In the early days of aviation, most propellers were carved from wood. With some patience, you can carve a wood propeller too. For your first propeller, it is a good idea to have a propeller design template to work with. If your goal is to carve a propeller for a real aeroplane, carving a model propeller from balsa wood the first time will give you some good experience before trying to tackle much larger scales. The following steps are based on a two-bladed propeller with a diameter of 10 inches.
- Skill level:
Things you need
- Balsa wood
- Wood carving blade
- White glue
- Wood clamp
Calculate the size of balsa wood needed based on the dimensions of your plans or template. The length of the wood should be 0.5 inches larger than the diameter of the propeller. To determine the width, divide the diameter of the propeller by 7. For the height, divide the diameter by 1.7. For example, a 10-inch diameter propeller requires a piece of wood 10.5 inches long, 1.4 inches high, and 5.9 inches wide.
Place the wood flat on your table and draw a diagonal line across the width of the wood. Then cut the wood along the diagonal line so that you have two triangular shaped halves.
Position the two halves as they were before you cut them. Then slide the two halves apart along the cut line until only half an inch overlaps. This is the position the halves will be when they are glued together.

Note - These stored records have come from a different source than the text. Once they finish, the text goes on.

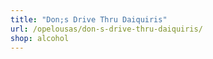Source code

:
 ```yaml
---
title: "Don;s Drive Thru Daiquiris"
url: /opelousas/don-s-drive-thru-daiquiris/
shop: alcohol
---
```

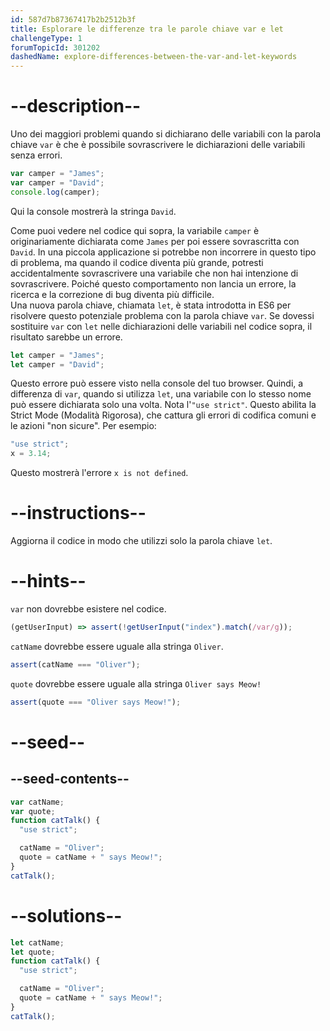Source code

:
 ```yaml
---
id: 587d7b87367417b2b2512b3f
title: Esplorare le differenze tra le parole chiave var e let
challengeType: 1
forumTopicId: 301202
dashedName: explore-differences-between-the-var-and-let-keywords
---
```


# --description--

Uno dei maggiori problemi quando si dichiarano delle variabili con la parola chiave `var` è che è possibile sovrascrivere le dichiarazioni delle variabili senza errori.

```js
var camper = "James";
var camper = "David";
console.log(camper);
```

Qui la console mostrerà la stringa `David`.

Come puoi vedere nel codice qui sopra, la variabile `camper` è originariamente dichiarata come `James` per poi essere sovrascritta con `David`. In una piccola applicazione si potrebbe non incorrere in questo tipo di problema, ma quando il codice diventa più grande, potresti accidentalmente sovrascrivere una variabile che non hai intenzione di sovrascrivere. Poiché questo comportamento non lancia un errore, la ricerca e la correzione di bug diventa più difficile.  
Una nuova parola chiave, chiamata `let`, è stata introdotta in ES6 per risolvere questo potenziale problema con la parola chiave `var`. Se dovessi sostituire `var` con `let` nelle dichiarazioni delle variabili nel codice sopra, il risultato sarebbe un errore.

```js
let camper = "James";
let camper = "David";
```

Questo errore può essere visto nella console del tuo browser. Quindi, a differenza di `var`, quando si utilizza `let`, una variabile con lo stesso nome può essere dichiarata solo una volta. Nota l'`"use strict"`. Questo abilita la Strict Mode (Modalità Rigorosa), che cattura gli errori di codifica comuni e le azioni "non sicure". Per esempio:

```js
"use strict";
x = 3.14;
```

Questo mostrerà l'errore `x is not defined`.

# --instructions--

Aggiorna il codice in modo che utilizzi solo la parola chiave `let`.

# --hints--

`var` non dovrebbe esistere nel codice.

```js
(getUserInput) => assert(!getUserInput("index").match(/var/g));
```

`catName` dovrebbe essere uguale alla stringa `Oliver`.

```js
assert(catName === "Oliver");
```

`quote` dovrebbe essere uguale alla stringa `Oliver says Meow!`

```js
assert(quote === "Oliver says Meow!");
```

# --seed--

## --seed-contents--

```js
var catName;
var quote;
function catTalk() {
  "use strict";

  catName = "Oliver";
  quote = catName + " says Meow!";
}
catTalk();
```

# --solutions--

```js
let catName;
let quote;
function catTalk() {
  "use strict";

  catName = "Oliver";
  quote = catName + " says Meow!";
}
catTalk();
```
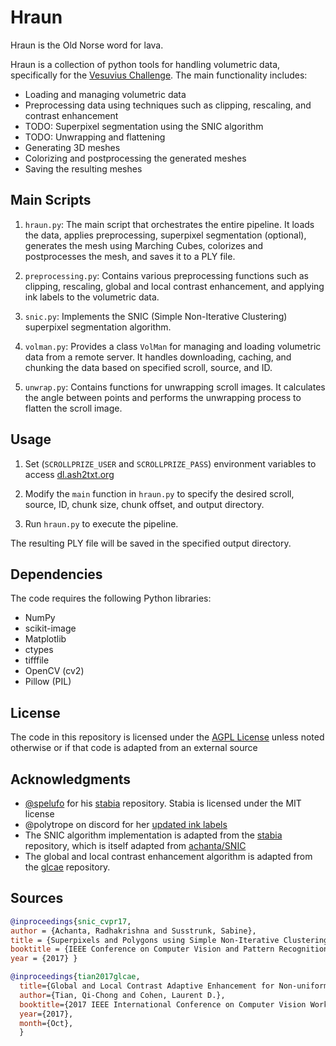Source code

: # Hraun 

Hraun is the Old Norse word for lava.

Hraun is a collection of python tools for handling volumetric data, specifically for the [Vesuvius Challenge](https://scrollprize.org/). The main functionality includes:

- Loading and managing volumetric data
- Preprocessing data using techniques such as clipping, rescaling, and contrast enhancement
- TODO: Superpixel segmentation using the SNIC algorithm
- TODO: Unwrapping and flattening
- Generating 3D meshes
- Colorizing and postprocessing the generated meshes
- Saving the resulting meshes

## Main Scripts

1. `hraun.py`: The main script that orchestrates the entire pipeline. It loads the data, applies preprocessing, superpixel segmentation (optional), generates the mesh using Marching Cubes, colorizes and postprocesses the mesh, and saves it to a PLY file.

2. `preprocessing.py`: Contains various preprocessing functions such as clipping, rescaling, global and local contrast enhancement, and applying ink labels to the volumetric data.

3. `snic.py`: Implements the SNIC (Simple Non-Iterative Clustering) superpixel segmentation algorithm. 

4. `volman.py`: Provides a class `VolMan` for managing and loading volumetric data from a remote server. It handles downloading, caching, and chunking the data based on specified scroll, source, and ID.

5. `unwrap.py`: Contains functions for unwrapping scroll images. It calculates the angle between points and performs the unwrapping process to flatten the scroll image.

## Usage

1. Set (`SCROLLPRIZE_USER` and `SCROLLPRIZE_PASS`) environment variables to access [dl.ash2txt.org](dl.ash2txt.org)

2. Modify the `main` function in `hraun.py` to specify the desired scroll, source, ID, chunk size, chunk offset, and output directory.

3. Run `hraun.py` to execute the pipeline.

The resulting PLY file will be saved in the specified output directory.

## Dependencies

The code requires the following Python libraries:

- NumPy
- scikit-image
- Matplotlib
- ctypes
- tifffile
- OpenCV (cv2)
- Pillow (PIL)

## License

The code in this repository is licensed under the [AGPL License](LICENSE) unless noted otherwise or if that code is adapted from an external source

## Acknowledgments
- [@spelufo](https://github.com/spelufo) for his [stabia](https://github.com/spelufo/stabia) repository. Stabia is licensed under the MIT license
- @polytrope on discord for her [updated ink labels](https://discord.com/channels/1079907749569237093/1208440488437350500/1208440488437350500)
- The SNIC algorithm implementation is adapted from the [stabia](https://github.com/spelufo/stabia) repository, which is itself adapted from [achanta/SNIC](https://github.com/achanta/SNIC)
- The global and local contrast enhancement algorithm is adapted from the [glcae](https://github.com/pengyan510/glcae) repository.

## Sources

```bibtex
@inproceedings{snic_cvpr17, 
author = {Achanta, Radhakrishna and Susstrunk, Sabine}, 
title = {Superpixels and Polygons using Simple Non-Iterative Clustering}, 
booktitle = {IEEE Conference on Computer Vision and Pattern Recognition (CVPR)}, 
year = {2017} }
```

```bibtex
@inproceedings{tian2017glcae,
  title={Global and Local Contrast Adaptive Enhancement for Non-uniform Illumination Color Images},
  author={Tian, Qi-Chong and Cohen, Laurent D.},
  booktitle={2017 IEEE International Conference on Computer Vision Workshop (ICCVW)},
  year={2017},
  month={Oct},
  }
```




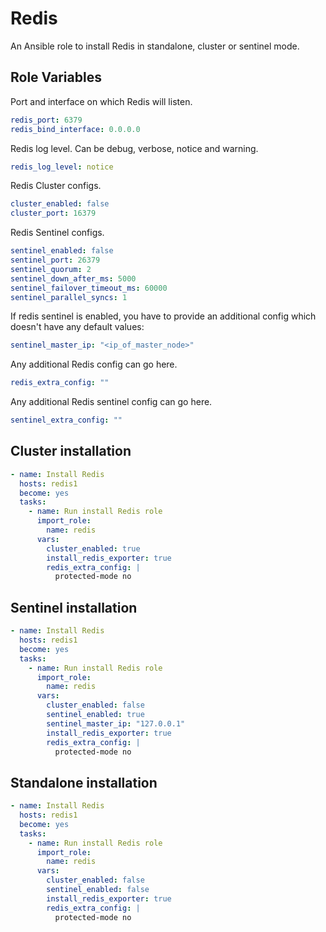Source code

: Redis
=========

An Ansible role to install Redis in standalone, cluster or sentinel mode.

Role Variables
--------------

Port and interface on which Redis will listen.
```yaml
redis_port: 6379
redis_bind_interface: 0.0.0.0
```

Redis log level. Can be debug, verbose, notice and warning.
```yaml
redis_log_level: notice
```

Redis Cluster configs.
```yaml
cluster_enabled: false
cluster_port: 16379
```

Redis Sentinel configs.
```yaml
sentinel_enabled: false
sentinel_port: 26379
sentinel_quorum: 2
sentinel_down_after_ms: 5000
sentinel_failover_timeout_ms: 60000
sentinel_parallel_syncs: 1
```
If redis sentinel is enabled, you have to provide an additional config which doesn't have any default values:
```yaml
sentinel_master_ip: "<ip_of_master_node>"
```

Any additional Redis config can go here.
```yaml
redis_extra_config: ""
```

Any additional Redis sentinel config can go here.
```yaml
sentinel_extra_config: ""
```

Cluster installation
----------------

```yaml
- name: Install Redis
  hosts: redis1
  become: yes
  tasks:
    - name: Run install Redis role
      import_role:
        name: redis
      vars:
        cluster_enabled: true
        install_redis_exporter: true
        redis_extra_config: |
          protected-mode no
```

Sentinel installation
----------------

```yaml
- name: Install Redis
  hosts: redis1
  become: yes
  tasks:
    - name: Run install Redis role
      import_role:
        name: redis
      vars:
        cluster_enabled: false
        sentinel_enabled: true
        sentinel_master_ip: "127.0.0.1"
        install_redis_exporter: true
        redis_extra_config: |
          protected-mode no
```

Standalone installation
----------------

```yaml
- name: Install Redis
  hosts: redis1
  become: yes
  tasks:
    - name: Run install Redis role
      import_role:
        name: redis
      vars:
        cluster_enabled: false
        sentinel_enabled: false
        install_redis_exporter: true
        redis_extra_config: |
          protected-mode no
```
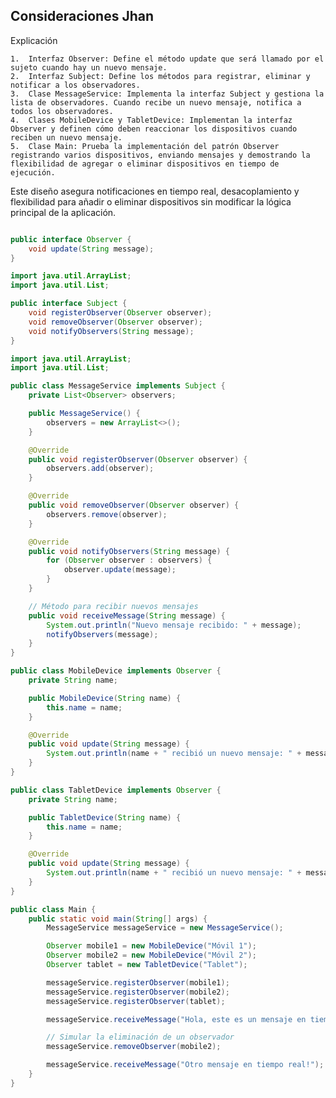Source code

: ## Consideraciones Jhan

Explicación

	1.	Interfaz Observer: Define el método update que será llamado por el sujeto cuando hay un nuevo mensaje.
	2.	Interfaz Subject: Define los métodos para registrar, eliminar y notificar a los observadores.
	3.	Clase MessageService: Implementa la interfaz Subject y gestiona la lista de observadores. Cuando recibe un nuevo mensaje, notifica a todos los observadores.
	4.	Clases MobileDevice y TabletDevice: Implementan la interfaz Observer y definen cómo deben reaccionar los dispositivos cuando reciben un nuevo mensaje.
	5.	Clase Main: Prueba la implementación del patrón Observer registrando varios dispositivos, enviando mensajes y demostrando la flexibilidad de agregar o eliminar dispositivos en tiempo de ejecución.

Este diseño asegura notificaciones en tiempo real, desacoplamiento y flexibilidad para añadir o eliminar dispositivos sin modificar la lógica principal de la aplicación.

```java

public interface Observer {
    void update(String message);
}

```
    
```java
import java.util.ArrayList;
import java.util.List;

public interface Subject {
    void registerObserver(Observer observer);
    void removeObserver(Observer observer);
    void notifyObservers(String message);
}

```

```java
import java.util.ArrayList;
import java.util.List;

public class MessageService implements Subject {
    private List<Observer> observers;

    public MessageService() {
        observers = new ArrayList<>();
    }

    @Override
    public void registerObserver(Observer observer) {
        observers.add(observer);
    }

    @Override
    public void removeObserver(Observer observer) {
        observers.remove(observer);
    }

    @Override
    public void notifyObservers(String message) {
        for (Observer observer : observers) {
            observer.update(message);
        }
    }

    // Método para recibir nuevos mensajes
    public void receiveMessage(String message) {
        System.out.println("Nuevo mensaje recibido: " + message);
        notifyObservers(message);
    }
}

```

```java
public class MobileDevice implements Observer {
    private String name;

    public MobileDevice(String name) {
        this.name = name;
    }

    @Override
    public void update(String message) {
        System.out.println(name + " recibió un nuevo mensaje: " + message);
    }
}

public class TabletDevice implements Observer {
    private String name;

    public TabletDevice(String name) {
        this.name = name;
    }

    @Override
    public void update(String message) {
        System.out.println(name + " recibió un nuevo mensaje: " + message);
    }
}    
```

```java
public class Main {
    public static void main(String[] args) {
        MessageService messageService = new MessageService();

        Observer mobile1 = new MobileDevice("Móvil 1");
        Observer mobile2 = new MobileDevice("Móvil 2");
        Observer tablet = new TabletDevice("Tablet");

        messageService.registerObserver(mobile1);
        messageService.registerObserver(mobile2);
        messageService.registerObserver(tablet);

        messageService.receiveMessage("Hola, este es un mensaje en tiempo real!");

        // Simular la eliminación de un observador
        messageService.removeObserver(mobile2);

        messageService.receiveMessage("Otro mensaje en tiempo real!");
    }
}
```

Mark the overlap on each piece with a pencil.
Apply a thin layer of white glue to the last half inch of the tip of each triangle, then reassemble them as they were at the end of step 3, overlapping by half an inch. Clamp the two pieces together and let the glue dry overnight.
Turn the propeller so that one end is facing you. This will be the tip of the propeller when it is carved, but it is still rectangular at this stage. Draw a diagonal line from the bottom left to the top right corners of the end.
Carve off a sliver of wood from the top left corner of the edge. This will remind you which side of the wood to begin carving.
Turn the propeller around, without flipping it upside down, and repeat Steps 5 and 6 for the opposite end of the propeller.
Carve the edge of the wood from the centre of the propeller outward, in a curving shape, towards the corners you shaved off. Refer to your plans as you carve.
Turn the wood upside down and carve the bottom of the wood according to the plans for your propeller.
Carve the corners of both tips until they are rounded into a shape shown by your plans.
Drill a hole through the centre of the propeller to a size required for the model's prop shaft.
Sand the propeller with sandpaper. Your propeller is now ready for painting, or for a test run.